-------- MATERIAL FOR THIS TASK --------
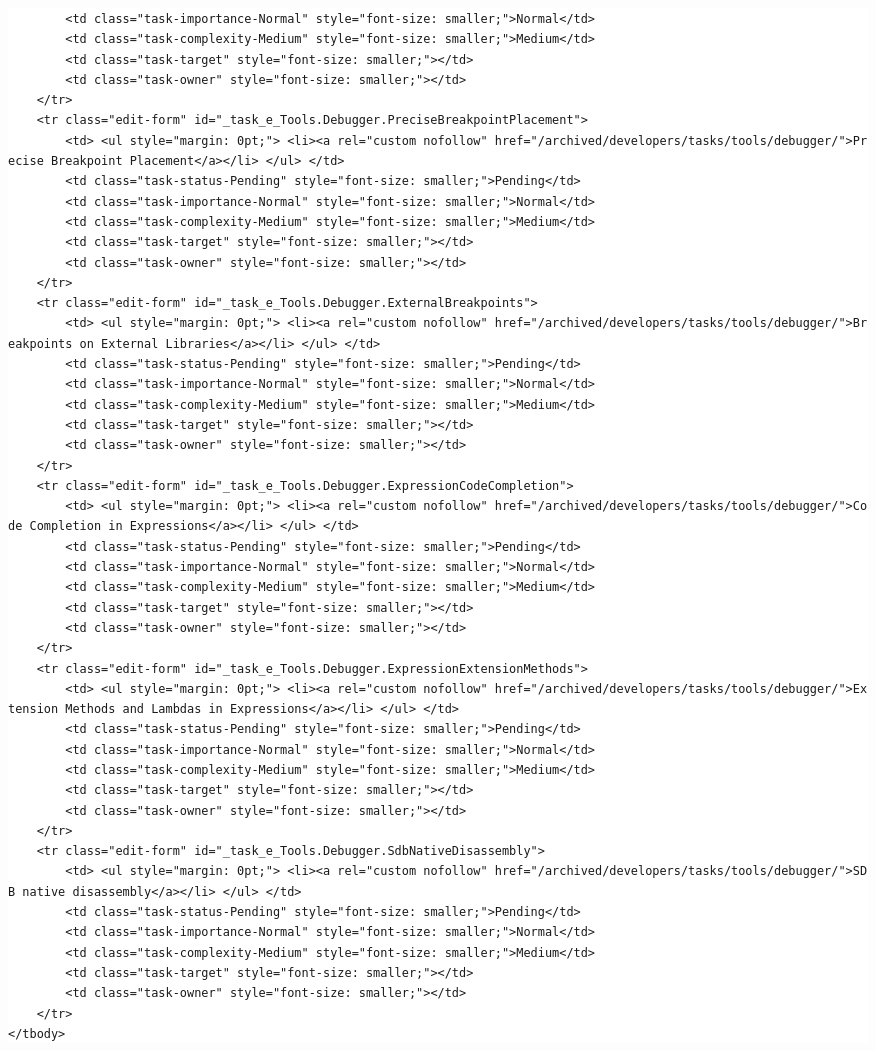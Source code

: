             <td class="task-importance-Normal" style="font-size: smaller;">Normal</td>
            <td class="task-complexity-Medium" style="font-size: smaller;">Medium</td>
            <td class="task-target" style="font-size: smaller;"></td>
            <td class="task-owner" style="font-size: smaller;"></td>
        </tr>
        <tr class="edit-form" id="_task_e_Tools.Debugger.PreciseBreakpointPlacement">
            <td> <ul style="margin: 0pt;"> <li><a rel="custom nofollow" href="/archived/developers/tasks/tools/debugger/">Precise Breakpoint Placement</a></li> </ul> </td>
            <td class="task-status-Pending" style="font-size: smaller;">Pending</td>
            <td class="task-importance-Normal" style="font-size: smaller;">Normal</td>
            <td class="task-complexity-Medium" style="font-size: smaller;">Medium</td>
            <td class="task-target" style="font-size: smaller;"></td>
            <td class="task-owner" style="font-size: smaller;"></td>
        </tr>
        <tr class="edit-form" id="_task_e_Tools.Debugger.ExternalBreakpoints">
            <td> <ul style="margin: 0pt;"> <li><a rel="custom nofollow" href="/archived/developers/tasks/tools/debugger/">Breakpoints on External Libraries</a></li> </ul> </td>
            <td class="task-status-Pending" style="font-size: smaller;">Pending</td>
            <td class="task-importance-Normal" style="font-size: smaller;">Normal</td>
            <td class="task-complexity-Medium" style="font-size: smaller;">Medium</td>
            <td class="task-target" style="font-size: smaller;"></td>
            <td class="task-owner" style="font-size: smaller;"></td>
        </tr>
        <tr class="edit-form" id="_task_e_Tools.Debugger.ExpressionCodeCompletion">
            <td> <ul style="margin: 0pt;"> <li><a rel="custom nofollow" href="/archived/developers/tasks/tools/debugger/">Code Completion in Expressions</a></li> </ul> </td>
            <td class="task-status-Pending" style="font-size: smaller;">Pending</td>
            <td class="task-importance-Normal" style="font-size: smaller;">Normal</td>
            <td class="task-complexity-Medium" style="font-size: smaller;">Medium</td>
            <td class="task-target" style="font-size: smaller;"></td>
            <td class="task-owner" style="font-size: smaller;"></td>
        </tr>
        <tr class="edit-form" id="_task_e_Tools.Debugger.ExpressionExtensionMethods">
            <td> <ul style="margin: 0pt;"> <li><a rel="custom nofollow" href="/archived/developers/tasks/tools/debugger/">Extension Methods and Lambdas in Expressions</a></li> </ul> </td>
            <td class="task-status-Pending" style="font-size: smaller;">Pending</td>
            <td class="task-importance-Normal" style="font-size: smaller;">Normal</td>
            <td class="task-complexity-Medium" style="font-size: smaller;">Medium</td>
            <td class="task-target" style="font-size: smaller;"></td>
            <td class="task-owner" style="font-size: smaller;"></td>
        </tr>
        <tr class="edit-form" id="_task_e_Tools.Debugger.SdbNativeDisassembly">
            <td> <ul style="margin: 0pt;"> <li><a rel="custom nofollow" href="/archived/developers/tasks/tools/debugger/">SDB native disassembly</a></li> </ul> </td>
            <td class="task-status-Pending" style="font-size: smaller;">Pending</td>
            <td class="task-importance-Normal" style="font-size: smaller;">Normal</td>
            <td class="task-complexity-Medium" style="font-size: smaller;">Medium</td>
            <td class="task-target" style="font-size: smaller;"></td>
            <td class="task-owner" style="font-size: smaller;"></td>
        </tr>
    </tbody>
</table>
--------
▶ [INSTRUCTIONS TO FOLLOW]: Write out the data precisely as given, excluding the pictures.

▶ [ANSWER BOX]:
Source code

:             <td class="task-importance-Normal" style="font-size: smaller;">Normal</td>
            <td class="task-complexity-Medium" style="font-size: smaller;">Medium</td>
            <td class="task-target" style="font-size: smaller;"></td>
            <td class="task-owner" style="font-size: smaller;"></td>
        </tr>
        <tr class="edit-form" id="_task_e_Tools.Debugger.PreciseBreakpointPlacement">
            <td> <ul style="margin: 0pt;"> <li><a rel="custom nofollow" href="/archived/developers/tasks/tools/debugger/">Precise Breakpoint Placement</a></li> </ul> </td>
            <td class="task-status-Pending" style="font-size: smaller;">Pending</td>
            <td class="task-importance-Normal" style="font-size: smaller;">Normal</td>
            <td class="task-complexity-Medium" style="font-size: smaller;">Medium</td>
            <td class="task-target" style="font-size: smaller;"></td>
            <td class="task-owner" style="font-size: smaller;"></td>
        </tr>
        <tr class="edit-form" id="_task_e_Tools.Debugger.ExternalBreakpoints">
            <td> <ul style="margin: 0pt;"> <li><a rel="custom nofollow" href="/archived/developers/tasks/tools/debugger/">Breakpoints on External Libraries</a></li> </ul> </td>
            <td class="task-status-Pending" style="font-size: smaller;">Pending</td>
            <td class="task-importance-Normal" style="font-size: smaller;">Normal</td>
            <td class="task-complexity-Medium" style="font-size: smaller;">Medium</td>
            <td class="task-target" style="font-size: smaller;"></td>
            <td class="task-owner" style="font-size: smaller;"></td>
        </tr>
        <tr class="edit-form" id="_task_e_Tools.Debugger.ExpressionCodeCompletion">
            <td> <ul style="margin: 0pt;"> <li><a rel="custom nofollow" href="/archived/developers/tasks/tools/debugger/">Code Completion in Expressions</a></li> </ul> </td>
            <td class="task-status-Pending" style="font-size: smaller;">Pending</td>
            <td class="task-importance-Normal" style="font-size: smaller;">Normal</td>
            <td class="task-complexity-Medium" style="font-size: smaller;">Medium</td>
            <td class="task-target" style="font-size: smaller;"></td>
            <td class="task-owner" style="font-size: smaller;"></td>
        </tr>
        <tr class="edit-form" id="_task_e_Tools.Debugger.ExpressionExtensionMethods">
            <td> <ul style="margin: 0pt;"> <li><a rel="custom nofollow" href="/archived/developers/tasks/tools/debugger/">Extension Methods and Lambdas in Expressions</a></li> </ul> </td>
            <td class="task-status-Pending" style="font-size: smaller;">Pending</td>
            <td class="task-importance-Normal" style="font-size: smaller;">Normal</td>
            <td class="task-complexity-Medium" style="font-size: smaller;">Medium</td>
            <td class="task-target" style="font-size: smaller;"></td>
            <td class="task-owner" style="font-size: smaller;"></td>
        </tr>
        <tr class="edit-form" id="_task_e_Tools.Debugger.SdbNativeDisassembly">
            <td> <ul style="margin: 0pt;"> <li><a rel="custom nofollow" href="/archived/developers/tasks/tools/debugger/">SDB native disassembly</a></li> </ul> </td>
            <td class="task-status-Pending" style="font-size: smaller;">Pending</td>
            <td class="task-importance-Normal" style="font-size: smaller;">Normal</td>
            <td class="task-complexity-Medium" style="font-size: smaller;">Medium</td>
            <td class="task-target" style="font-size: smaller;"></td>
            <td class="task-owner" style="font-size: smaller;"></td>
        </tr>
    </tbody>
</table>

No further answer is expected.